Updated

The San Francisco-Oakland Bay Bridge, closed after 5,000 pounds of metal broke off during rush hour earlier this week, won't reopen to traffic in time for Thursday morning's commute, a California Department of Transportation spokesman said Wednesday.

The bridge, one of the region's major transportation arteries, has been out of commission since Tuesday evening, when metal rods and a cable fell into traffic, leaving one motorist with minor injuries.

The accident resurrected fears about the safety of a span that millions watching the 1989 World Series broadcast saw had failed during a major earthquake.

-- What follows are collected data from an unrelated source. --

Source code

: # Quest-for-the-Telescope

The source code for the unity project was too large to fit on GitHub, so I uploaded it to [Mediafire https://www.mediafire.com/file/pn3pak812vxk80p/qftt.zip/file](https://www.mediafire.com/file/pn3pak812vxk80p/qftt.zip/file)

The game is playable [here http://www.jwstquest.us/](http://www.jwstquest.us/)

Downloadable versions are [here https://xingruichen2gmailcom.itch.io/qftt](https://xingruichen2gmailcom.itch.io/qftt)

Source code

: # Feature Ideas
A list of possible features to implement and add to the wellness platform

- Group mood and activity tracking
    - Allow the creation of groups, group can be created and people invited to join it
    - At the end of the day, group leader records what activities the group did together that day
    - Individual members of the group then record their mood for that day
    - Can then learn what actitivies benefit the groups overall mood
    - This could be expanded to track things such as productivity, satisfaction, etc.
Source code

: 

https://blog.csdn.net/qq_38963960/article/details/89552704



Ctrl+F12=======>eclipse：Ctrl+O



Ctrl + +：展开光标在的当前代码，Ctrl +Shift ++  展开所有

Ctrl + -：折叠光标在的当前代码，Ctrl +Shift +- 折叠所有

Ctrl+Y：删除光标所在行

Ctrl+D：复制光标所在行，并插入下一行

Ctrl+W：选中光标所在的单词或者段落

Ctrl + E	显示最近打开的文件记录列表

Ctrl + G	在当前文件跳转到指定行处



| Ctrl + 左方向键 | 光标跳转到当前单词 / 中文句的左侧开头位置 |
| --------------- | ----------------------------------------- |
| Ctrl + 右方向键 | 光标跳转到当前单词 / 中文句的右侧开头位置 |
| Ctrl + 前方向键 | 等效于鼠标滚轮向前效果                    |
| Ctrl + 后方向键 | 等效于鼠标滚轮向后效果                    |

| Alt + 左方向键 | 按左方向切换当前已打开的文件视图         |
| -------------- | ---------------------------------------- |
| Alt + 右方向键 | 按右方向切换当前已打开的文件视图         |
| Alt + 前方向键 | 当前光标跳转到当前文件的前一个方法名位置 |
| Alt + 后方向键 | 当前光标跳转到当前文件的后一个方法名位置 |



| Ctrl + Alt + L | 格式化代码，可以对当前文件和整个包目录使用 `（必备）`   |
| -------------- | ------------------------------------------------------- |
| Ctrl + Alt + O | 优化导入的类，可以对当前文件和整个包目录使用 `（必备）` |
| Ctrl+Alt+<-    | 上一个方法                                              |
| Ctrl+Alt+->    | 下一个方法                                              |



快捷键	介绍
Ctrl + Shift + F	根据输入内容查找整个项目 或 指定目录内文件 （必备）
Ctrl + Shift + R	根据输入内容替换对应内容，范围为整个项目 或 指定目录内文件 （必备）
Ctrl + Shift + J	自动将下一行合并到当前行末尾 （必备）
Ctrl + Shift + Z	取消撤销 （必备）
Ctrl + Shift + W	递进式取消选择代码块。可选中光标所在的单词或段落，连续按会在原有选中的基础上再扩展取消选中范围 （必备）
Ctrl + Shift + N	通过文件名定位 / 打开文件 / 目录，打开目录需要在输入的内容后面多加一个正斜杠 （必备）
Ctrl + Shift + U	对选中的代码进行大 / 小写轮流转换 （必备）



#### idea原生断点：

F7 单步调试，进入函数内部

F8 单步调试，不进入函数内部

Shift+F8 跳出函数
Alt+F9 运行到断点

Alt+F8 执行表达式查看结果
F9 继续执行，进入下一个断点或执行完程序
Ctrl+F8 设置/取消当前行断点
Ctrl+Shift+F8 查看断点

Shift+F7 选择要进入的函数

Tuesday's terrifying scene stirred anger over the constant delays and soaring costs of the still-unfinished new eastern span of the Bay Bridge, which has become the largest public works project in California history.

"I thought I was going into the Bay," said Andrea Nelson, a marketing consultant and personal coach who saw the crossbar and two rods fall and bounce on the road ahead of her as she headed into San Francisco for dinner. She swerved and her car spun out as she ran over the rods, which gashed her tires.

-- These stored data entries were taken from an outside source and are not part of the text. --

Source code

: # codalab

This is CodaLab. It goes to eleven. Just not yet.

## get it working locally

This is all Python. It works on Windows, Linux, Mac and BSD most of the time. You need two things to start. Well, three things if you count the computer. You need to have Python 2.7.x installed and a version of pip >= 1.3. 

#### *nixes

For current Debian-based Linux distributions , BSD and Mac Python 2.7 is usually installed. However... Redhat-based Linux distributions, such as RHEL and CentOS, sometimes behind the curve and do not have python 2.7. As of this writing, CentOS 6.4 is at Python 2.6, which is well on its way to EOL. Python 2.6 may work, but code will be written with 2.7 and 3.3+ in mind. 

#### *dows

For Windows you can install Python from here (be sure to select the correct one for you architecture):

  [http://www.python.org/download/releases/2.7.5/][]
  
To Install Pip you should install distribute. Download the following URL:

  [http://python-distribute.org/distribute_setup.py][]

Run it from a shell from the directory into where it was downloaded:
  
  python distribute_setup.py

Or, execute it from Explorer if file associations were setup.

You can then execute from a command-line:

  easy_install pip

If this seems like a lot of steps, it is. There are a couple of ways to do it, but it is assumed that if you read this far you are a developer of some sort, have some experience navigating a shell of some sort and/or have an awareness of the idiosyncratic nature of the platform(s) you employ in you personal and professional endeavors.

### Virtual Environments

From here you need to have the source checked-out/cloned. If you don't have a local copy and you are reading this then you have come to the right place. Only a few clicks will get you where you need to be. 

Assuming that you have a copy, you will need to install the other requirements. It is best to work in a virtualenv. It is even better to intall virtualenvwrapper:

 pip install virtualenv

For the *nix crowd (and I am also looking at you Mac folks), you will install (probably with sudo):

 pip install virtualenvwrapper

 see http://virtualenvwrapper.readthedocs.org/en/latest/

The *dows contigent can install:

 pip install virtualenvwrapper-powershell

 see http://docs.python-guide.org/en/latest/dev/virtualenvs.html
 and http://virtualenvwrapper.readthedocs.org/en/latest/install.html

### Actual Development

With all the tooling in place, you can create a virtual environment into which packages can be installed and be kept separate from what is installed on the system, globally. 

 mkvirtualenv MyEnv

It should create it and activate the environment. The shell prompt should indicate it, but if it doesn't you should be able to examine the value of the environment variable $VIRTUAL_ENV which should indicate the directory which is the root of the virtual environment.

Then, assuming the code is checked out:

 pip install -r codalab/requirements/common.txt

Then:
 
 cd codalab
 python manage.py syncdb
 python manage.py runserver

"I have lost so much confidence in the experts, the millions of dollars that are being spent to reconstruct and build a new bridge," she said. "I just find it shocking and unacceptable."

Construction crews worked through Tuesday night fighting winds that gusted to 35 mph as they brought in heavy machinery to try to move the metal and make repairs. On Wednesday, the strong winds continued to hamper efforts to repair the bridge that carries about 280,000 cars each day.

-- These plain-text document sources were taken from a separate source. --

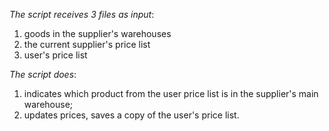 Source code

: _The script receives 3 files as input_:
1. goods in the supplier's warehouses
2. the current supplier's price list
2. user's price list

_The script does_:
1. indicates which product from the user price list is in the supplier's main warehouse;
2. updates prices, saves a copy of the user's price list.
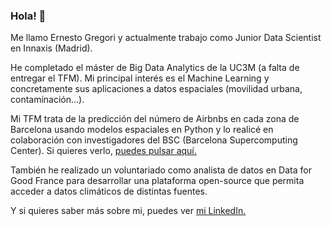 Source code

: ### Hola! 👋

<!--
**egregorimar/egregorimar** is a ✨ _special_ ✨ repository because its `README.md` (this file) appears on your GitHub profile.

Here are some ideas to get you started:

- 🔭 I’m currently working on ...
- 🌱 I’m currently learning ...
- 👯 I’m looking to collaborate on ...
- 🤔 I’m looking for help with ...
- 💬 Ask me about ...
- 📫 How to reach me: ...
- 😄 Pronouns: ...
- ⚡ Fun fact: ...
-->

Me llamo Ernesto Gregori y actualmente trabajo como Junior Data Scientist en Innaxis (Madrid).

He completado el máster de Big Data Analytics de la UC3M (a falta de entregar el TFM). Mi principal interés es el Machine Learning y concretamente sus aplicaciones a datos espaciales (movilidad urbana, contaminación…).

Mi TFM trata de la predicción del número de Airbnbs en cada zona de Barcelona usando modelos espaciales en Python y lo realicé en colaboración con investigadores del BSC (Barcelona Supercomputing Center). Si quieres verlo, [puedes pulsar aquí.](https://github.com/egregorimar/urbana) 

También he realizado un voluntariado como analista de datos en Data for Good France para desarrollar una plataforma open-source que permita acceder a datos climáticos de distintas fuentes.

Y si quieres saber más sobre mi, puedes ver [mi LinkedIn.](https://www.linkedin.com/in/ernestogregori/)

Ney told reporters Wednesday evening he didn't know when traffic would again be allowed on the bridge.

The catalyst for a replacement span was the 1989 Loma Prieta earthquake, which caused a 50-foot section of the bridge's upper deck to collapse onto the deck below, causing another section to give way. It took state officials until 1997 to decide it would be cheaper over the long run to build a new span than retrofit the existing one.

The cost initially put forth for replacing the bridge was $1.3 billion with a 2004 completion; that has grown to $7.2 billion with a 2013 opening. Meantime, the existing eastern span was outfitted with giant shock absorbers and other fortifications meant to help it withstand a quake.

The pieces that failed were parts of major repairs done last month after state inspectors discovered a crack in an "eyebar," an important structural beam. The rods that broke were holding a saddle-like cap that had been installed to strengthen the cracked eyebar.

Caltrans engineers were trying to figure out why the recent repairs — which were supposed to last until the new bridge opened in 2013 — failed in less than two months.

Ney said earlier Wednesday the strong winds likely played a role in the failure, which heightened concerns by some experts about the integrity of the repair and the bridge's safety in an earthquake. Scientists in 2008 said there is a 63 percent probability of a quake similar to the 6.9-magnitude Loma Prieta temblor in the Bay area over the next 30 years.

Abolhassan Astaneh-Asl, a civil engineering professor at the University of California, Berkeley who studied the effects of the 1989 earthquake on the bridge, called the repair last month a "Band-Aid" that jeopardized public safety to get the bridge open quickly.

"When this eyebar fractured, this is very serious element of this part of the bridge. So the safety issue is very serious here," he said. "The repair done, in my opinion, is very unusual to put it mildly."

The main contractor on the repairs, C.C. Meyers, Inc., stood by the work, but deferred to Caltrans to determine why the pieces failed, spokeswoman Beth Ruyak said.

Meanwhile, the Federal Highway Administration sent engineers on Wednesday to help Caltrans investigate. The federal agency said it had not inspected the Labor Day weekend repairs made to the heavily used span, instead relying on state inspection reports to ensure safety guidelines were met.

Traffic remained jammed Wednesday evening on other San Francisco-area highways, as commuters looked for alternatives to the bridge.